Untuk itu, ia mendorong pemerintah pusat mengambil langkah progresif untuk membuktikan bahwa pemerintah memiliki komitmen dan kewibawaan dalam menegakkan jaminan hak konstitusional warga negara atas kebebasan beragama/berkeyakinan dan kebebasan untuk beribadah.
Baca Juga: Tokoh Lintas Agama Sebut, Cara Damai Ampuh Wujudkan Keharmonisan Beragama
Lebih jauh, menurut Halili, upaya nyata yang bisa dilakukan pemerintah adalah dengan merevisi Peraturan Bersama Menteri Agama dan Menteri Dalam Negeri Nomor 9 dan 8 Tahun 2006 tentang Pedoman Pelaksanaan Tugas Kepala Daerah/Wakil Kepala Daerah dalam Pemeliharaan Kerukunan Umat Beragama, Pemberdayaan Forum Kerukunan Umat Beragama, dan Pendirian Rumah Ibadah.
"Revisi dengan mencabut syarat administratif dukungan 90 orang Jemaat dan 60 orang di luar Jemaat," lanjutnya.
Halili juga mendesak pemerintah agar segera menarik perizinan pendirian tempat ibadah atau rumah ibadah menjadi kewenangan pemerintah pusat. Penyederhanaan mekanisme di Kementerian Agama bisa menjadi pilihan, sebab urusan agama merupakan kewenangan absolut pemerintah pusat dan tidak didesentralisasikan sebagai urusan pemerintahan daerah.
Selain itu, Halili memandang, pemerintah pusat juga harus melakukan perubahan paradigma pengaturan peribadatan dan pendirian rumah ibadah dari pembatasan ke fasilitasi.

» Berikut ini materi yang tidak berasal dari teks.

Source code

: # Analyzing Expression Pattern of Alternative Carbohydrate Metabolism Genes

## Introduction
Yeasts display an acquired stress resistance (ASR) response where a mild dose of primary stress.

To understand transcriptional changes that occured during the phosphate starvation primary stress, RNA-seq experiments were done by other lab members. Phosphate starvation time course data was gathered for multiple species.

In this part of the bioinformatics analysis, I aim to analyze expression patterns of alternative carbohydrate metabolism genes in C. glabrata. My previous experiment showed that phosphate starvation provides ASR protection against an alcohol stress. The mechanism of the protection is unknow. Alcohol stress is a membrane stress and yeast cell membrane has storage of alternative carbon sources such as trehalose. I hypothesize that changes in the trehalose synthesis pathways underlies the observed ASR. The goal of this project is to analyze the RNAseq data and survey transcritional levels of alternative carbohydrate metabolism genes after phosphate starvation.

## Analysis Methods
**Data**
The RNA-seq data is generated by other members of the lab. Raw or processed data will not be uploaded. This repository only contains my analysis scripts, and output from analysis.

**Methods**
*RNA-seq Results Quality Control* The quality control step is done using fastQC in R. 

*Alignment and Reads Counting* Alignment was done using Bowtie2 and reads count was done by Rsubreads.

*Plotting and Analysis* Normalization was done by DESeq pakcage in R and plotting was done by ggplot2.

Pergeseran peran Forum Kerukunan Umat Beragama (FKUB) dengan memperluas fungsi-fungsi kampanye toleransi, penyediaan ruang-ruang perjumpaan lintas agama, serta mitigasi dan resolusi konflik yang mengganggu kerukunan antar agama, termasuk mediasi dan resolusi jika terjadi kasus penolakan peribadatan dan pendirian tempat dan rumah ibadah juga harus diterapkan.